A Yes. Later, I also received telephone reports concerning other orders relating to Taal and Bauan.
Q Alright, tell us all about all the orders that you ever heard about.

MR. BERNARD: If the Commission, please, I object to that question except as refers to orders for the areas of Taal and Bauan.

MR. GUTHRIE: I understand the question is to be limited to that.

COLONEL HAMBY: Please limit your question to that area.

A There was the order I have testified to previously and also the orders I received over the telephone.

[p. 194]

Q What were the orders that you received over the telephone?
A It was to the following effect: why didn’t the Second Battalion carry out these orders since they had already been given to Takemoto and since the landing of the American forces was imminent, these orders should be carried out immediately. I heard this sometime after the other order I have mentioned.
Q Now, have you related all you know that was in all the orders that you were given concerning Taal and Bauan?
A That is all that the orders contained that came from Colonel Fujishige.
Q Did Colonel Fujishige’s orders concerning Taal and Bauan direct the killing of non-combatant citizens?
A The orders stated that punitive measures were to be carried out against guerrillas and all other persons [who] cooperated with them.
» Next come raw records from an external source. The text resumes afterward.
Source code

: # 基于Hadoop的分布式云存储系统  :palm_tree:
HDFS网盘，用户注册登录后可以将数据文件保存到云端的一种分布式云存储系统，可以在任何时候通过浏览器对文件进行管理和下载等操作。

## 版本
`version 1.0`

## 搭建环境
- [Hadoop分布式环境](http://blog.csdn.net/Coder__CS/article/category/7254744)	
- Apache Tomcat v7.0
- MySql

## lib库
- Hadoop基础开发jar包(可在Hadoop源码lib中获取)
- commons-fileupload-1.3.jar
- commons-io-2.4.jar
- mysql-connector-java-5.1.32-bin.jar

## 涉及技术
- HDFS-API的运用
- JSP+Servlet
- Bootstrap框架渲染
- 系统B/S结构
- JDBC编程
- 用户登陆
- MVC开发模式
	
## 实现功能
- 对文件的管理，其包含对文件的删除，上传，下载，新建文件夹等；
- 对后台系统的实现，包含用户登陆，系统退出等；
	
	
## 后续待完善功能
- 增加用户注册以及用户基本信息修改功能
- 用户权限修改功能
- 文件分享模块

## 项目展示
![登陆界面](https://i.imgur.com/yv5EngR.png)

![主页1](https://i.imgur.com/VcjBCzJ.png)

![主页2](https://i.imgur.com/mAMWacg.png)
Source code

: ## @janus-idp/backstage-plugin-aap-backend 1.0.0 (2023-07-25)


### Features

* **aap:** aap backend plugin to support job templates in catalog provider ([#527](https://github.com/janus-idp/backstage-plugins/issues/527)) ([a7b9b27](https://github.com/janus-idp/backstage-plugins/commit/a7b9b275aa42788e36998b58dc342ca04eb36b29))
However, it also stated that other than guerrillas and those cooperating with them must not be touched.

MR. GUTHRIE: That is all.

COLONEL HAMBY: Questions by the Commission? There appearing to be none, the witness is excused.

(Witness excused.)
Notes and references:
1 “Transcription of the Testimony of Isao Ichimura in U.S.A. v Shumpei Hagino, et al.,” part of the U.S. Military Commission compilation of war crimes documentation, online at the Internet Archive.